La pluie redoublant aux carreaux ramena Fouquet au souci de la Toussaint. Il se demanda ce qu’il allait faire de ces quelques jours où l’absence de sa fille et celle de son hôte l’abandonneraient à une vacuité totale. La ressource de trouver refuge chez Esnault comportait des risques qu’il ne pouvait envisager en face. Par surcroît, depuis la veille, il se sentait solidaire de Quentin dans le martyre que lui infligeait l’incompréhension de ses anciens amis et, sans renoncer pour sa part à forcer ses défenses, il concevait que ce cas excédait de beaucoup la gaudriole de comptoir. S’il n’avait craint de paraître assimiler ce pèlerinage à une excursion, il lui aurait offert de l’accompagner en Picardie, à seule fin de partager avec lui cette brève bouffée de liberté dont il ne doutait pas que ce voyage fût au fond le prétexte ; non qu’il imaginât de folles débauches de permissionnaire mais une autre façon de parcourir les routes et les rues, de croiser les passants, de consulter l’heure. Et la démarche d’un homme qui retourne dans son pays natal est toujours pathétique.

Le mois passé à Tigreville n’avait pas relégué le souvenir de Claire mais sa désertion lui était moins sensible sous ce climat nouveau où elle se confondait dans un lointain diffus avec la perte de tout un réseau d’habitudes. En dehors de cruels sursauts, il parvenait à ne plus considérer la jeune femme que comme le plus bel agrément de Paris, où elle avait dû rentrer depuis quelque temps. Souvent il avait espéré une lettre d’Espagne, dont il eût par ailleurs redouté la tiédeur et la sérénité. Le silence continuait d’habiller leur séparation du manteau de la tragédie, où rien n’est jamais tout à fait dit avant le mot de la fin. Sa propre absence donnait une fière réplique.

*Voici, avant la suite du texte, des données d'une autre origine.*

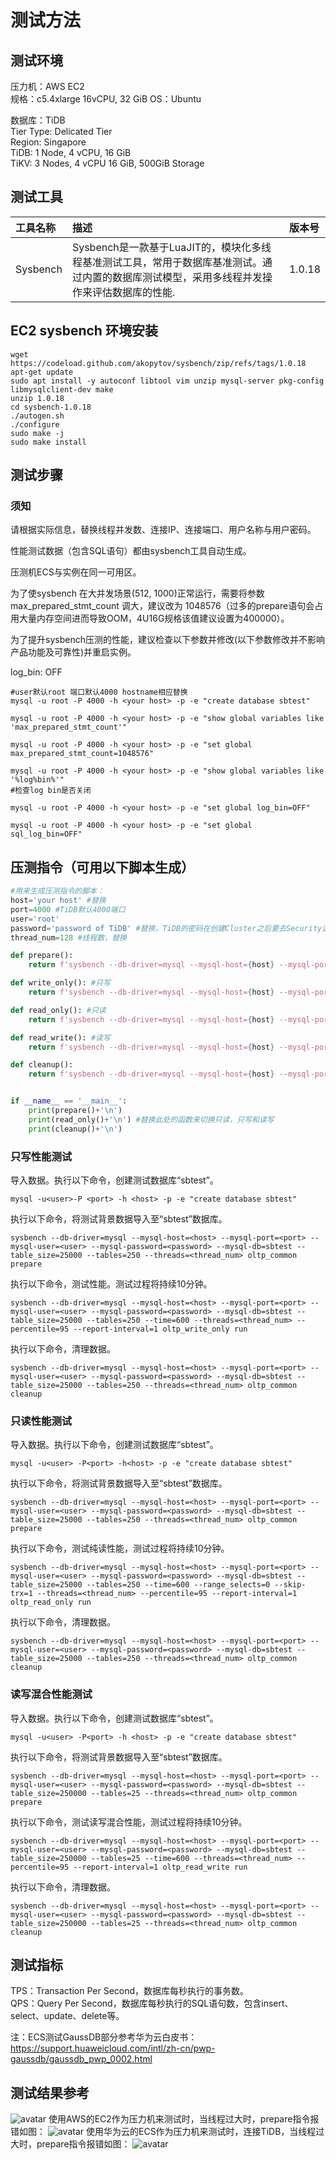 # 测试方法

## 测试环境
压力机：AWS EC2     
规格：c5.4xlarge 16vCPU, 32 GiB 
OS：Ubuntu

数据库：TiDB    
Tier Type: Delicated Tier   
Region: Singapore   
TiDB: 1 Node, 4 vCPU, 16 GiB    
TiKV: 3 Nodes, 4 vCPU 16 GiB, 500GiB Storage    







## 测试工具
|工具名称|描述|版本号|
|:-|:-|:-|
|Sysbench|Sysbench是一款基于LuaJIT的，模块化多线程基准测试工具，常用于数据库基准测试。通过内置的数据库测试模型，采用多线程并发操作来评估数据库的性能.|1.0.18


## EC2 sysbench 环境安装
```shell
wget https://codeload.github.com/akopytov/sysbench/zip/refs/tags/1.0.18
apt-get update
sudo apt install -y autoconf libtool vim unzip mysql-server pkg-config libmysqlclient-dev make
unzip 1.0.18
cd sysbench-1.0.18
./autogen.sh
./configure
sudo make -j
sudo make install
```

## 测试步骤
### 须知
请根据实际信息，替换线程并发数、连接IP、连接端口、用户名称与用户密码。

性能测试数据（包含SQL语句）都由sysbench工具自动生成。

压测机ECS与实例在同一可用区。

为了使sysbench 在大并发场景(512, 1000)正常运行，需要将参数 max_prepared_stmt_count 调大，建议改为 1048576（过多的prepare语句会占用大量内存空间进而导致OOM，4U16G规格该值建议设置为400000）。

为了提升sysbench压测的性能，建议检查以下参数并修改(以下参数修改并不影响产品功能及可靠性)并重启实例。

log_bin: OFF    


```shell
#user默认root 端口默认4000 hostname相应替换
mysql -u root -P 4000 -h <your host> -p -e "create database sbtest"

mysql -u root -P 4000 -h <your host> -p -e "show global variables like 'max_prepared_stmt_count'"

mysql -u root -P 4000 -h <your host> -p -e "set global max_prepared_stmt_count=1048576"

mysql -u root -P 4000 -h <your host> -p -e "show global variables like '%log%bin%'"
#检查log bin是否关闭

mysql -u root -P 4000 -h <your host> -p -e "set global log_bin=OFF"

mysql -u root -P 4000 -h <your host> -p -e "set global sql_log_bin=OFF"
```

## 压测指令（可用以下脚本生成）
```python
#用来生成压测指令的脚本：
host='your host' #替换
port=4000 #TiDB默认4000端口
user='root'
password='password of TiDB' #替换，TiDB的密码在创建Cluster之后要去Security选项里面先设置才有，默认是没有密码且不可用密码登录的
thread_num=128 #线程数，替换

def prepare():
    return f'sysbench --db-driver=mysql --mysql-host={host} --mysql-port={port} --mysql-user={user} --mysql-password={password} --mysql-db=sbtest --table_size=25000 --tables=250 --threads={thread_num} oltp_common prepare'

def write_only(): #只写
    return f'sysbench --db-driver=mysql --mysql-host={host} --mysql-port={port} --mysql-user={user} --mysql-password={password} --mysql-db=sbtest --table_size=25000 --tables=250 --time=600 --threads={thread_num} --percentile=95 --report-interval=1 oltp_write_only run'

def read_only(): #只读
    return f'sysbench --db-driver=mysql --mysql-host={host} --mysql-port={port} --mysql-user={user} --mysql-password={password} --mysql-db=sbtest --table_size=25000 --tables=250 --time=600 --range_selects=0 --skip-trx=1 --threads={thread_num} --percentile=95 --report-interval=1 oltp_read_only run'

def read_write(): #读写
    return f'sysbench --db-driver=mysql --mysql-host={host} --mysql-port={port} --mysql-user={user} --mysql-password={password} --mysql-db=sbtest --table_size=25000 --tables=250 --time=600 --threads={thread_num} --percentile=95 --report-interval=1 oltp_read_write run'

def cleanup():
    return f'sysbench --db-driver=mysql --mysql-host={host} --mysql-port={port} --mysql-user={user} --mysql-password={password} --mysql-db=sbtest --table_size=25000 --tables=250 --threads={thread_num} oltp_common cleanup'


if __name__ == '__main__':
    print(prepare()+'\n')
    print(read_only()+'\n') #替换此处的函数来切换只读，只写和读写
    print(cleanup()+'\n')
```
### 只写性能测试
导入数据。执行以下命令，创建测试数据库“sbtest”。    
```shell
mysql -u<user>-P <port> -h <host> -p -e "create database sbtest"
```

执行以下命令，将测试背景数据导入至“sbtest”数据库。  
```shell
sysbench --db-driver=mysql --mysql-host=<host> --mysql-port=<port> --mysql-user=<user> --mysql-password=<password> --mysql-db=sbtest --table_size=25000 --tables=250 --threads=<thread_num> oltp_common prepare
```

执行以下命令，测试性能。测试过程将持续10分钟。  
```shell
sysbench --db-driver=mysql --mysql-host=<host> --mysql-port=<port> --mysql-user=<user> --mysql-password=<password> --mysql-db=sbtest --table_size=25000 --tables=250 --time=600 --threads=<thread_num> --percentile=95 --report-interval=1 oltp_write_only run
```

执行以下命令，清理数据。    
```shell
sysbench --db-driver=mysql --mysql-host=<host> --mysql-port=<port> --mysql-user=<user> --mysql-password=<password> --mysql-db=sbtest --table_size=25000 --tables=250 --threads=<thread_num> oltp_common cleanup
```
### 只读性能测试
导入数据。执行以下命令，创建测试数据库“sbtest”。    
```shell
mysql -u<user> -P<port> -h<host> -p -e "create database sbtest"
```

执行以下命令，将测试背景数据导入至“sbtest”数据库。  
```shell
sysbench --db-driver=mysql --mysql-host=<host> --mysql-port=<port> --mysql-user=<user> --mysql-password=<password> --mysql-db=sbtest --table_size=25000 --tables=250 --threads=<thread_num> oltp_common prepare
```

执行以下命令，测试纯读性能，测试过程将持续10分钟。  
```shell
sysbench --db-driver=mysql --mysql-host=<host> --mysql-port=<port> --mysql-user=<user> --mysql-password=<password> --mysql-db=sbtest --table_size=25000 --tables=250 --time=600 --range_selects=0 --skip-trx=1 --threads=<thread_num> --percentile=95 --report-interval=1 oltp_read_only run
```

执行以下命令，清理数据。    
```shell
sysbench --db-driver=mysql --mysql-host=<host> --mysql-port=<port> --mysql-user=<user> --mysql-password=<password> --mysql-db=sbtest --table_size=25000 --tables=250 --threads=<thread_num> oltp_common cleanup
```

### 读写混合性能测试
导入数据。执行以下命令，创建测试数据库“sbtest”。    
```shell
mysql -u<user> -P<port> -h <host> -p -e "create database sbtest"
```

执行以下命令，将测试背景数据导入至“sbtest”数据库。  
```shell
sysbench --db-driver=mysql --mysql-host=<host> --mysql-port=<port> --mysql-user=<user> --mysql-password=<password> --mysql-db=sbtest --table_size=250000 --tables=25 --threads=<thread_num> oltp_common prepare
```
执行以下命令，测试读写混合性能，测试过程将持续10分钟。  
```shell
sysbench --db-driver=mysql --mysql-host=<host> --mysql-port=<port> --mysql-user=<user> --mysql-password=<password> --mysql-db=sbtest --table_size=250000 --tables=25 --time=600 --threads=<thread_num> --percentile=95 --report-interval=1 oltp_read_write run
```

执行以下命令，清理数据。    
```shell
sysbench --db-driver=mysql --mysql-host=<host> --mysql-port=<port> --mysql-user=<user> --mysql-password=<password> --mysql-db=sbtest --table_size=250000 --tables=25 --threads=<thread_num> oltp_common cleanup
```


## 测试指标
TPS：Transaction Per Second，数据库每秒执⾏的事务数。   
QPS：Query Per Second，数据库每秒执⾏的SQL语句数，包含insert、select、update、delete等。

注：ECS测试GaussDB部分参考华为云白皮书：https://support.huaweicloud.com/intl/zh-cn/pwp-gaussdb/gaussdb_pwp_0002.html
## 测试结果参考
![avatar](image.png)
使用AWS的EC2作为压力机来测试时，当线程过大时，prepare指令报错如图：
![avatar](EC2-TiDB-error.png)
使用华为云的ECS作为压力机来测试时，连接TiDB，当线程过大时，prepare指令报错如图：
![avatar](ECS-TiDB-error.png)

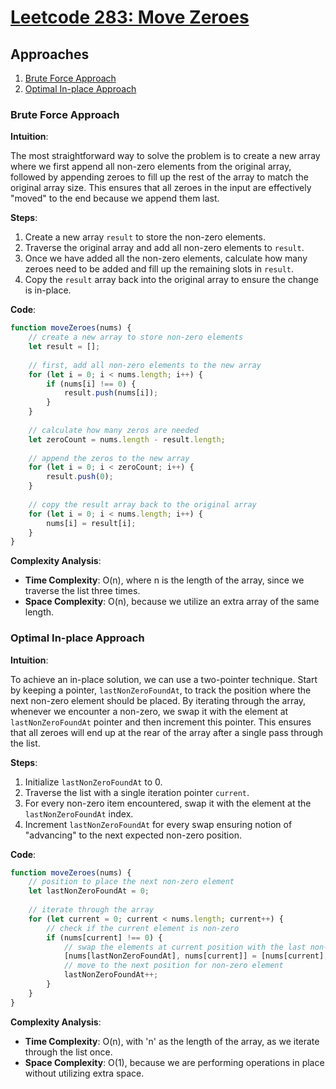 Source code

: # [Leetcode 283: Move Zeroes](https://leetcode.com/problems/move-zeroes/)

## Approaches
1. [Brute Force Approach](#brute-force-approach)
2. [Optimal In-place Approach](#optimal-in-place-approach)

### Brute Force Approach

**Intuition**: 

The most straightforward way to solve the problem is to create a new array where we first append all non-zero elements from the original array, followed by appending zeroes to fill up the rest of the array to match the original array size. This ensures that all zeroes in the input are effectively "moved" to the end because we append them last.

**Steps**:
1. Create a new array `result` to store the non-zero elements.
2. Traverse the original array and add all non-zero elements to `result`.
3. Once we have added all the non-zero elements, calculate how many zeroes need to be added and fill up the remaining slots in `result`.
4. Copy the `result` array back into the original array to ensure the change is in-place.

**Code**:
```javascript
function moveZeroes(nums) {
    // create a new array to store non-zero elements
    let result = [];
    
    // first, add all non-zero elements to the new array
    for (let i = 0; i < nums.length; i++) {
        if (nums[i] !== 0) {
            result.push(nums[i]);
        }
    }
    
    // calculate how many zeros are needed
    let zeroCount = nums.length - result.length;
    
    // append the zeros to the new array
    for (let i = 0; i < zeroCount; i++) {
        result.push(0);
    }
    
    // copy the result array back to the original array
    for (let i = 0; i < nums.length; i++) {
        nums[i] = result[i];
    }
}
```

**Complexity Analysis**:
- **Time Complexity**: O(n), where n is the length of the array, since we traverse the list three times.
- **Space Complexity**: O(n), because we utilize an extra array of the same length.

### Optimal In-place Approach

**Intuition**: 

To achieve an in-place solution, we can use a two-pointer technique. Start by keeping a pointer, `lastNonZeroFoundAt`, to track the position where the next non-zero element should be placed. By iterating through the array, whenever we encounter a non-zero, we swap it with the element at `lastNonZeroFoundAt` pointer and then increment this pointer. This ensures that all zeroes will end up at the rear of the array after a single pass through the list.

**Steps**:
1. Initialize `lastNonZeroFoundAt` to 0.
2. Traverse the list with a single iteration pointer `current`.
3. For every non-zero item encountered, swap it with the element at the `lastNonZeroFoundAt` index.
4. Increment `lastNonZeroFoundAt` for every swap ensuring notion of "advancing" to the next expected non-zero position. 

**Code**:
```javascript
function moveZeroes(nums) {
    // position to place the next non-zero element
    let lastNonZeroFoundAt = 0;
    
    // iterate through the array
    for (let current = 0; current < nums.length; current++) {
        // check if the current element is non-zero
        if (nums[current] !== 0) {
            // swap the elements at current position with the last non-zero position
            [nums[lastNonZeroFoundAt], nums[current]] = [nums[current], nums[lastNonZeroFoundAt]];
            // move to the next position for non-zero element
            lastNonZeroFoundAt++;
        }
    }
}
```

**Complexity Analysis**:
- **Time Complexity**: O(n), with 'n' as the length of the array, as we iterate through the list once.
- **Space Complexity**: O(1), because we are performing operations in place without utilizing extra space.


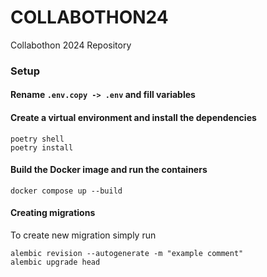 # COLLABOTHON24
Collabothon 2024 Repository

### Setup
#### Rename `.env.copy -> .env` and fill variables

#### Create a virtual environment and install the dependencies

```
poetry shell
poetry install
```

#### Build the Docker image and run the containers

```
docker compose up --build
```

#### Creating migrations
To create new migration simply run
```
alembic revision --autogenerate -m "example comment"
alembic upgrade head
```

La lettre que Marie-Jo lui glissa sous la porte au milieu de la matinée venait de Gisèle. Elle l’avait signée de son nom de jeune fille, mince coquetterie des épouses que le divorce rend à l’innocence. Le papier, gondolé d’avoir trop rebondi de facteurs en concierges, était humide de la dernière averse et le message semblait avoir été confié à une bouteille à la mer. Effectivement, tout cela arrivait de très loin. Néanmoins, le sens en était aussi impérieux que s’il eût été livré à bout portant : Gisèle se refusait à laisser sortir Marie, si personne n’allait la chercher. « Elle est beaucoup trop distraite pour qu’on la fasse voyager seule, disait-elle. Je me suis mise en rapport avec la directrice, elle partage mon point de vue. Il n’y a aucun convoi organisé. Seul un élève de la division supérieure prend ce train et le Cours décline toute responsabilité. En outre, ce camarade rentre en voiture ; qui la ramènera ? Je ne te cacherai pas que voilà bien des complications. Il est dommage que tu aies cru devoir la mettre prématurément au courant de ce projet. Elle se sera réjouie pour rien. Je reconnais là ton premier mouvement qui est toujours le bon et trop souvent le seul… »

Comme chaque fois qu’il éprouvait une contrariété ou qu’il avait une décision importante à prendre, Fouquet se dirigea vers la glace. Le visage qu’elle lui retourna était celui d’un très jeune homme et, selon un préalable établi, il s’étonna de ces que tous événements qui l’avaient affecté dans cette chienne de vie ne l’eussent pas davantage marqué. Se pouvait-il qu’il eût sincèrement ressenti le fardeau de sa condition d’homme, que le grave débat des responsabilités eût choisi à l’occasion de s’abriter sous ce front sans ride ? « Qu’est-ce que vous voulez attendre d’une gueule comme celle-là ? se dit-il. La bombe à hydrogène, les États sous-développés, la patrie à l’encan, les drames de famille, les chagrins d’amour, les impôts, les bitures ravageuses, ont glissé là-dessus comme qui rigole. Vraiment cet être n’est pas digne des malheurs qui lui arrivent. Renvoyez-le au vestiaire, dans les limbes. Mais c’est qu’il aurait l’air presque gai, ma parole ! » S’efforçant à l’impassibilité absolue, Fouquet, dénué d’expression, vit ses traits s’abandonner avec une telle veulerie qu’il fut à nouveau consterné par l’indigence de cette matière première à partir de laquelle il lui fallait maintenant remodeler son masque.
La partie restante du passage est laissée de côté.